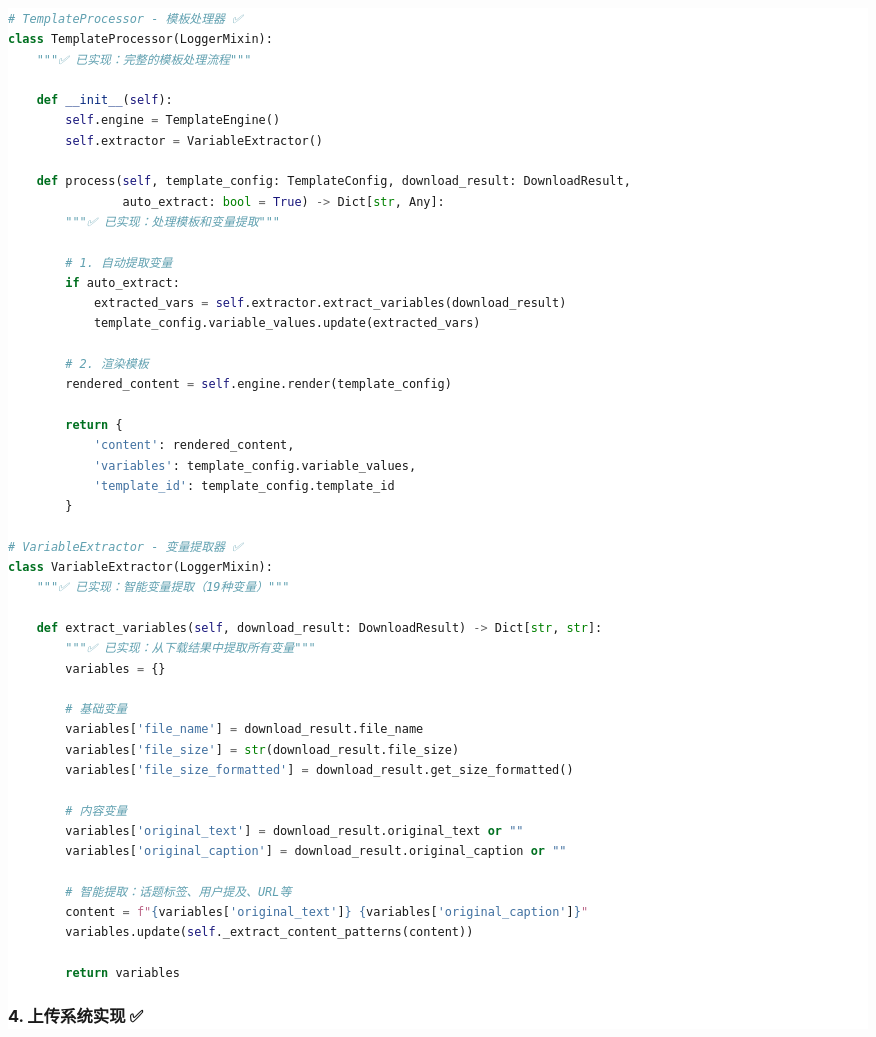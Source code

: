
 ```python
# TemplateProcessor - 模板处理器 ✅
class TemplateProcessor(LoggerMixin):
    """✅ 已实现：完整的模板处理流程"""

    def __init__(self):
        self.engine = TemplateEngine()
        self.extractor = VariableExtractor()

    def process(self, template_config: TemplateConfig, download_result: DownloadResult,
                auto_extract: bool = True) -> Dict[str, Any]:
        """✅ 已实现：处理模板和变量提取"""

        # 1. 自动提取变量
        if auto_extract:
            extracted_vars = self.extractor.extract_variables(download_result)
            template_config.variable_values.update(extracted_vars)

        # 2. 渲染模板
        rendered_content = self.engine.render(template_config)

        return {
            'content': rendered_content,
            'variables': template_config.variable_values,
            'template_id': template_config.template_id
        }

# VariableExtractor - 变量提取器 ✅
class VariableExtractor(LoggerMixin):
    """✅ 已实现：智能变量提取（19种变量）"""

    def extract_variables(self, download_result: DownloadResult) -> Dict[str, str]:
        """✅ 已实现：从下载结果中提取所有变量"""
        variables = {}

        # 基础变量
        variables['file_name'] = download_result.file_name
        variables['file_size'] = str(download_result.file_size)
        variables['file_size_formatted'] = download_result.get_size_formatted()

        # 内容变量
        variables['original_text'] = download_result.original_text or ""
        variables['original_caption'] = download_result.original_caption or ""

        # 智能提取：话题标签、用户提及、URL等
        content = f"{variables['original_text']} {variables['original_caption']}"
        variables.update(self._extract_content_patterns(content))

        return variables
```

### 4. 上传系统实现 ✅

****

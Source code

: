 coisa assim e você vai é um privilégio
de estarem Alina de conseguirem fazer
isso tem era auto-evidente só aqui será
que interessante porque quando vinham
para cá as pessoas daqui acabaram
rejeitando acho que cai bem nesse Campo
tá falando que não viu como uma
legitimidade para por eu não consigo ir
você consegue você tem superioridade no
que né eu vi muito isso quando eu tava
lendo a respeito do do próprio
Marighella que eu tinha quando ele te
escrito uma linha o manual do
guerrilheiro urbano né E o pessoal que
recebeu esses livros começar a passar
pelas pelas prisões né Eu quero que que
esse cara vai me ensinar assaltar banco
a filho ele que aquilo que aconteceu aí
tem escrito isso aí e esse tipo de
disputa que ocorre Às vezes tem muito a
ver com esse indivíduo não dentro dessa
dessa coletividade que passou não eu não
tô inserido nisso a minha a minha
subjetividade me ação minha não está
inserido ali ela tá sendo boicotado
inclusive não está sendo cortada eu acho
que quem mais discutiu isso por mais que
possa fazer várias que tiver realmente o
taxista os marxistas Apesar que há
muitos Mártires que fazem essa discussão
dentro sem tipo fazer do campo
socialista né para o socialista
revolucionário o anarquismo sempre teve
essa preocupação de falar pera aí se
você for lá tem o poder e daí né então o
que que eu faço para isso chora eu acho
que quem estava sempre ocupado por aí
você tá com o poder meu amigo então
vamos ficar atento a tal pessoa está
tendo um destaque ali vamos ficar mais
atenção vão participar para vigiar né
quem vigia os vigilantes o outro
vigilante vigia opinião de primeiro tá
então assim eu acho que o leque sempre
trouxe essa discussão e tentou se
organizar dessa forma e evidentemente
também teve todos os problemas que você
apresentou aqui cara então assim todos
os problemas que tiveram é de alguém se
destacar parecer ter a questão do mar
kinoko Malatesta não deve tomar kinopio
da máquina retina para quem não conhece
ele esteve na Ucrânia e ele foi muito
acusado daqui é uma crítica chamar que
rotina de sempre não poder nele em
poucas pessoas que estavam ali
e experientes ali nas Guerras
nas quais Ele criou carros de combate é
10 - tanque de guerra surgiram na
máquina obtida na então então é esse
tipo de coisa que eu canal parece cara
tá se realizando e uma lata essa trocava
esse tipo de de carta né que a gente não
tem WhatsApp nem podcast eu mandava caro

****

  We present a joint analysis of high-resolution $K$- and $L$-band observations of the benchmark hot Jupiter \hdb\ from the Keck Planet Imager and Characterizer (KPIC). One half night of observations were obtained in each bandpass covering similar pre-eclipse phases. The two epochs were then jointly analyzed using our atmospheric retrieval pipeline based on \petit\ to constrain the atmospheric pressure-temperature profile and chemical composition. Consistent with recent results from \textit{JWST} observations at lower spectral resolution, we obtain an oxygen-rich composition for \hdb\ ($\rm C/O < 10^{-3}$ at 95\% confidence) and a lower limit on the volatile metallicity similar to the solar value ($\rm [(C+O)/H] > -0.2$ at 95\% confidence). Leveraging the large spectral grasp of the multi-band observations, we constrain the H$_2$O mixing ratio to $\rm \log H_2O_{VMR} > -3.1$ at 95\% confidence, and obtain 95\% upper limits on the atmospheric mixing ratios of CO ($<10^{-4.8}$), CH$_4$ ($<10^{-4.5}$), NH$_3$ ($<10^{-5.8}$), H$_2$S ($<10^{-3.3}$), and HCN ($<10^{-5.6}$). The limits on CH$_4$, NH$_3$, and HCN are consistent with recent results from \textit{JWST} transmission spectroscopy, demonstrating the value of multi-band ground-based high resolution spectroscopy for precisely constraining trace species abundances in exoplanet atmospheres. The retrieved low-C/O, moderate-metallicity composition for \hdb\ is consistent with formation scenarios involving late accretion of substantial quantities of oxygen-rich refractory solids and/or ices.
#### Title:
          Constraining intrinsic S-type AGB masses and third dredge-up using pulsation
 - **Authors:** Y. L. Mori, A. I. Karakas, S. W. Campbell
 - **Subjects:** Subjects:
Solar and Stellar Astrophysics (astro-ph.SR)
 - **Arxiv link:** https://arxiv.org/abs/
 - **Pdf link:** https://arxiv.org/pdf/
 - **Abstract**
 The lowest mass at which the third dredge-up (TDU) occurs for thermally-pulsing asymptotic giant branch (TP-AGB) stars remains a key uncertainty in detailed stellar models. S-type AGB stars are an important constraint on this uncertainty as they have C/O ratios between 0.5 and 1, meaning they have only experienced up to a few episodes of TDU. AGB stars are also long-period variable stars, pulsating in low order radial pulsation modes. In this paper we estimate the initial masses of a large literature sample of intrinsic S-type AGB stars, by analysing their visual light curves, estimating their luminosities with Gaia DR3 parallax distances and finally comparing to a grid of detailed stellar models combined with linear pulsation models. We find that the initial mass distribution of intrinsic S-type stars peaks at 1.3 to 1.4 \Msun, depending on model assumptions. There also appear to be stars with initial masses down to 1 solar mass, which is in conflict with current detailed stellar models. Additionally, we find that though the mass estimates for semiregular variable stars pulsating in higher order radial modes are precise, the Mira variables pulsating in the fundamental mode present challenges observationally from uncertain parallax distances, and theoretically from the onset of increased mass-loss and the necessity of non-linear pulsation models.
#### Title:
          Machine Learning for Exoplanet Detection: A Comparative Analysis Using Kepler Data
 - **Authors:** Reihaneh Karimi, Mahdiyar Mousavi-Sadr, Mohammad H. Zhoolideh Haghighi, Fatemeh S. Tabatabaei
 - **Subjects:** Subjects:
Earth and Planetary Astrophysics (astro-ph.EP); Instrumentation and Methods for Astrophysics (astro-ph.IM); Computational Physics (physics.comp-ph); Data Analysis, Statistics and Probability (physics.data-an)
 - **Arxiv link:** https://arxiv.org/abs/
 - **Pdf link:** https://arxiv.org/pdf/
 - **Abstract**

****

## WHAT TO WORK ON
Now copy each line of the entries that mentions "dessa".

## ANSWER SECTION
ver com esse indivíduo não dentro dessa
dessa coletividade que passou não eu não
organizar dessa forma e evidentemente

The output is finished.